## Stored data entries
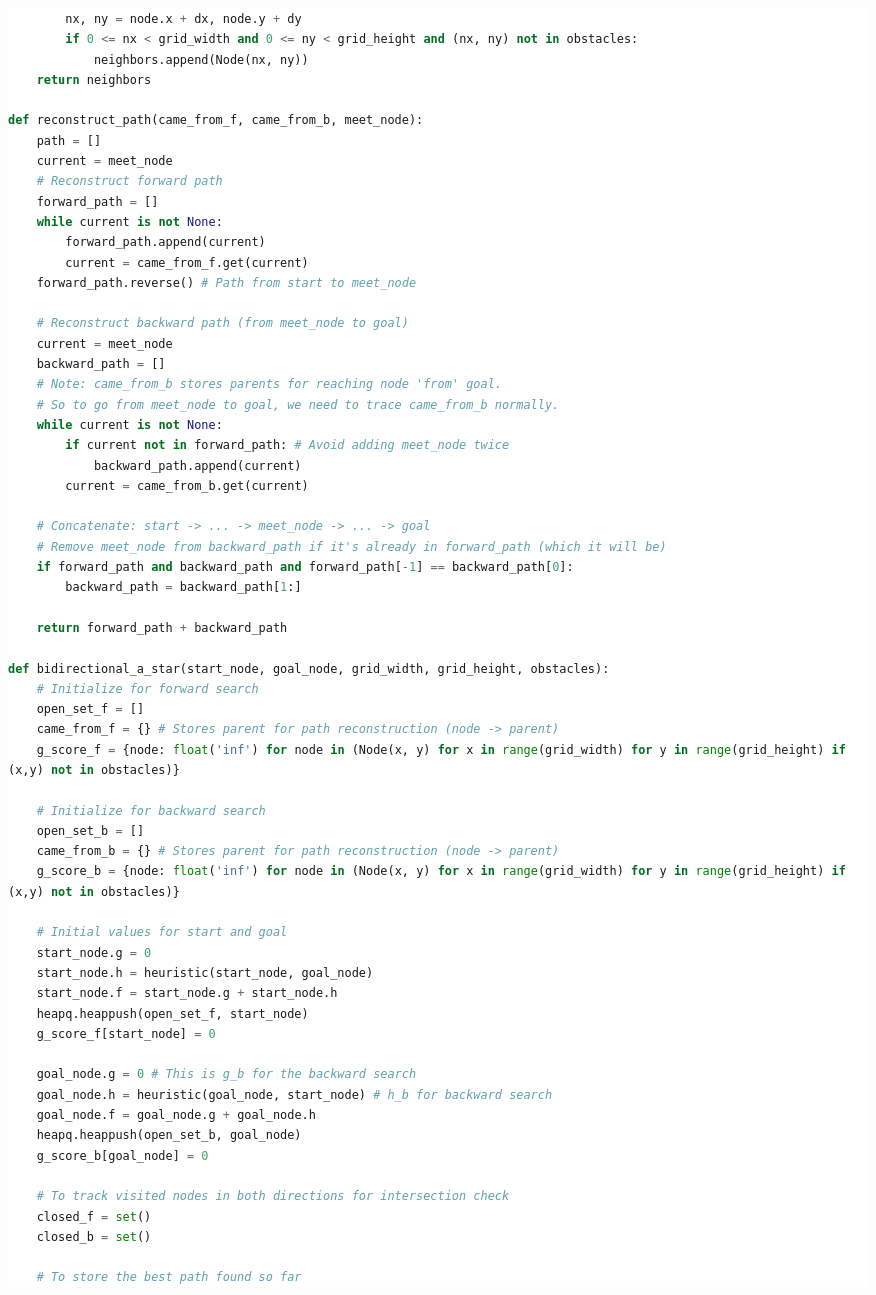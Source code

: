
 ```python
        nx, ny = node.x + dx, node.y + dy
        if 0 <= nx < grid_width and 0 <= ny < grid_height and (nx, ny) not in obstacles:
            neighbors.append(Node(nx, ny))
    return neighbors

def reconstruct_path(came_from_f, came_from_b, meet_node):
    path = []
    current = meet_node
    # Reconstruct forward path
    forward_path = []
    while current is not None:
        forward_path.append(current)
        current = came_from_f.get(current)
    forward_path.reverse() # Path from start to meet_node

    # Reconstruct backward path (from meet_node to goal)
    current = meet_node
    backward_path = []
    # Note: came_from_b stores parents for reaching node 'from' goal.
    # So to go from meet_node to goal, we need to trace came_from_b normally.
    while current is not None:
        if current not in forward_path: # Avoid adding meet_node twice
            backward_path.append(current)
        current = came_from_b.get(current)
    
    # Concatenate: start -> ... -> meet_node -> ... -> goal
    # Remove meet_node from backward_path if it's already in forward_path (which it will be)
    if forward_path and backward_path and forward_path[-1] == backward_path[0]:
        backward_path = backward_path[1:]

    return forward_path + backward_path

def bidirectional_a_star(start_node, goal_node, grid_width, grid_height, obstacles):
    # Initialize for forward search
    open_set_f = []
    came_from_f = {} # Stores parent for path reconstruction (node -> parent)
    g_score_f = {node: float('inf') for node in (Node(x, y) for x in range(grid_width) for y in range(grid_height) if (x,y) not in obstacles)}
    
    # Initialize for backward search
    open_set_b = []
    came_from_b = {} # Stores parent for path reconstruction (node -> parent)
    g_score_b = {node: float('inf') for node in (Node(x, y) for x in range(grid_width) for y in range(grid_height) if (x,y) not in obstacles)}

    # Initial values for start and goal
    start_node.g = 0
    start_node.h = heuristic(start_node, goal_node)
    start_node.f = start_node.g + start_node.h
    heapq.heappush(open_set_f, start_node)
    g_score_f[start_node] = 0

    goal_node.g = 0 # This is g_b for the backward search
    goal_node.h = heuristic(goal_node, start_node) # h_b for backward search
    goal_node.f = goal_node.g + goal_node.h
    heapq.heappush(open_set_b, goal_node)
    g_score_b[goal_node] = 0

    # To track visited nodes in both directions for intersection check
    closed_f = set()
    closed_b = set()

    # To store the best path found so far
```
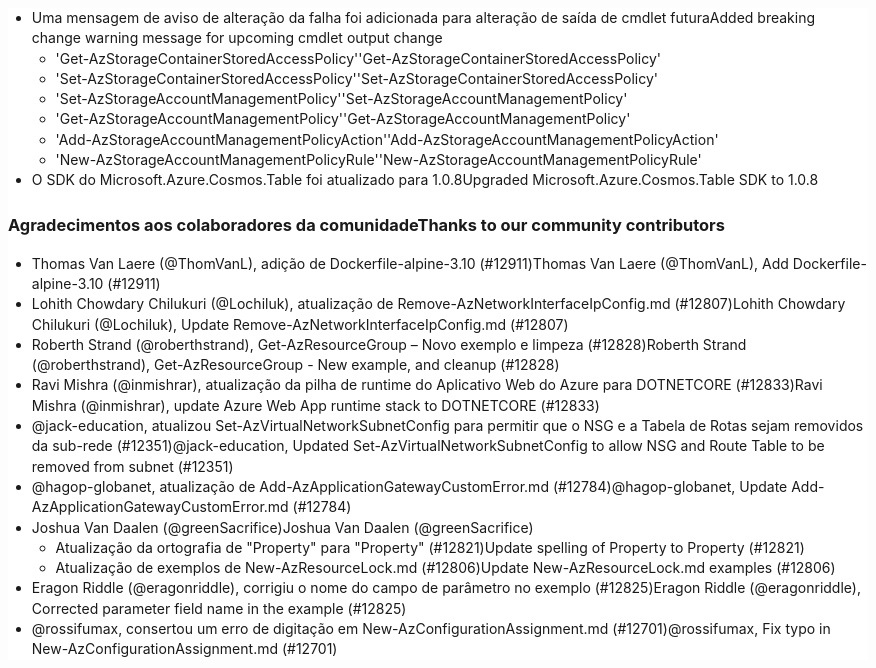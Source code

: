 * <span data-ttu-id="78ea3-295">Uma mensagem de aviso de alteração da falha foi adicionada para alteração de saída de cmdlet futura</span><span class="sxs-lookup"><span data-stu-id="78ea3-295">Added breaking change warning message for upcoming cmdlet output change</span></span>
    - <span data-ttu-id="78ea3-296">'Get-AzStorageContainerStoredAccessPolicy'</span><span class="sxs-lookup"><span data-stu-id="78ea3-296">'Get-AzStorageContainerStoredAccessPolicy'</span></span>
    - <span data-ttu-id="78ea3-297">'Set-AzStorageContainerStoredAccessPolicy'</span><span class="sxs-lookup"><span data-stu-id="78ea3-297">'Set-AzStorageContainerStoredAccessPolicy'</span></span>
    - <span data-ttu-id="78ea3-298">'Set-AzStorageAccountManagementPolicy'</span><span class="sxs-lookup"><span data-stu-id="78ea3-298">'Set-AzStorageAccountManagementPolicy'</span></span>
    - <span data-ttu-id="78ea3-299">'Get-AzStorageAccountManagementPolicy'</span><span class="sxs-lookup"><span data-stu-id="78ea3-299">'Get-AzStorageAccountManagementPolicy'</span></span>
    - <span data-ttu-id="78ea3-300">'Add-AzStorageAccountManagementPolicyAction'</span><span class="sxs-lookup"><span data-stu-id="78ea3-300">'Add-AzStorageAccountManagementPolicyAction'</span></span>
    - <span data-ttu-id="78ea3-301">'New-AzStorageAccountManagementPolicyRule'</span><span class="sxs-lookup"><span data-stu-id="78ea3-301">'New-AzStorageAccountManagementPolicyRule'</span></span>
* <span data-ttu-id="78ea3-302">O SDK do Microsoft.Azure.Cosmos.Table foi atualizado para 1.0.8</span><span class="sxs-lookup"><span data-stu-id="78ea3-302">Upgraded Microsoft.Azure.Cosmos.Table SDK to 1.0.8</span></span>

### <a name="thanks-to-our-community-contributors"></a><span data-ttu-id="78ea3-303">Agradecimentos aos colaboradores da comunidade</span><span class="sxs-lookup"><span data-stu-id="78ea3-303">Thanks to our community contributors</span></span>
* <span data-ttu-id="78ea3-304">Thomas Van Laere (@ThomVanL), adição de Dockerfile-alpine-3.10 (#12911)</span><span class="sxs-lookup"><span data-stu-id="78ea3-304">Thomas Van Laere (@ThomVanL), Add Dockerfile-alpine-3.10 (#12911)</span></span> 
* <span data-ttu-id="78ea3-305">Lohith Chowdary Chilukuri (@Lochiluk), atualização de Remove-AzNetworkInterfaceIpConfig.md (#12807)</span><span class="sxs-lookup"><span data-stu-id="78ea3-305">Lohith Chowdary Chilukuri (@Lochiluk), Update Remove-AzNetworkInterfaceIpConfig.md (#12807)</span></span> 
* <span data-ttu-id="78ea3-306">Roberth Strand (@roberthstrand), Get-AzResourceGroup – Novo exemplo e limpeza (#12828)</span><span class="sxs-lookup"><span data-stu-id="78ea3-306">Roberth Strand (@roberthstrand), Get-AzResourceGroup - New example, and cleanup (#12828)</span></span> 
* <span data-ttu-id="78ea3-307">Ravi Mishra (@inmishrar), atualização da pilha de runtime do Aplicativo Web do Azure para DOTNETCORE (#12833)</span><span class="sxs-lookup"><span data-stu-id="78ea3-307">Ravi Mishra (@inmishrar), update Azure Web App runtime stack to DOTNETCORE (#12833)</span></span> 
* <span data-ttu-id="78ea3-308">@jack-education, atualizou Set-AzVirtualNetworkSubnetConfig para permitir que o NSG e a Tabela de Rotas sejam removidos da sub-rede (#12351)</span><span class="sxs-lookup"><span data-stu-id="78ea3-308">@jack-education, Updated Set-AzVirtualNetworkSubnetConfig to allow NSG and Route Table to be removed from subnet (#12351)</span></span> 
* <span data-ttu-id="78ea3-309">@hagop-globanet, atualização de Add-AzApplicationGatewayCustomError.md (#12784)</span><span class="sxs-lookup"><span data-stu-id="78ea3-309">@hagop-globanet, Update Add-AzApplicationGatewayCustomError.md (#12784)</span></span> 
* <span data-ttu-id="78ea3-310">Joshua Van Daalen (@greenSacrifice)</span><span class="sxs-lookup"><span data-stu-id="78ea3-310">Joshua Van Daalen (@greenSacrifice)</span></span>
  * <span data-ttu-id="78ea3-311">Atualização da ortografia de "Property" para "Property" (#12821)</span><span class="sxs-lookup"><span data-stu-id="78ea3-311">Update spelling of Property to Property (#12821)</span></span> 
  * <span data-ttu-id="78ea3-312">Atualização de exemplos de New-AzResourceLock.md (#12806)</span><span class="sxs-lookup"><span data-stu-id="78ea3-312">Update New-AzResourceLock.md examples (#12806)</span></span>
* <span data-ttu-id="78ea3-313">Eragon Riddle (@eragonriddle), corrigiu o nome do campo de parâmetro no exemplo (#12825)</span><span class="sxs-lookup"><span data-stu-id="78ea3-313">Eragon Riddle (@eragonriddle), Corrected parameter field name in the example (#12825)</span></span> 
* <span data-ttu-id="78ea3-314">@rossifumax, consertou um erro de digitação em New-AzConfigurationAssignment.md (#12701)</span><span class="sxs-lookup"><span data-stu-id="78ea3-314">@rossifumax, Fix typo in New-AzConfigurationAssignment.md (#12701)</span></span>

## Task item
Return every line above in which the string "neighbors" occurs.

## Solution below
            neighbors.append(Node(nx, ny))
    return neighbors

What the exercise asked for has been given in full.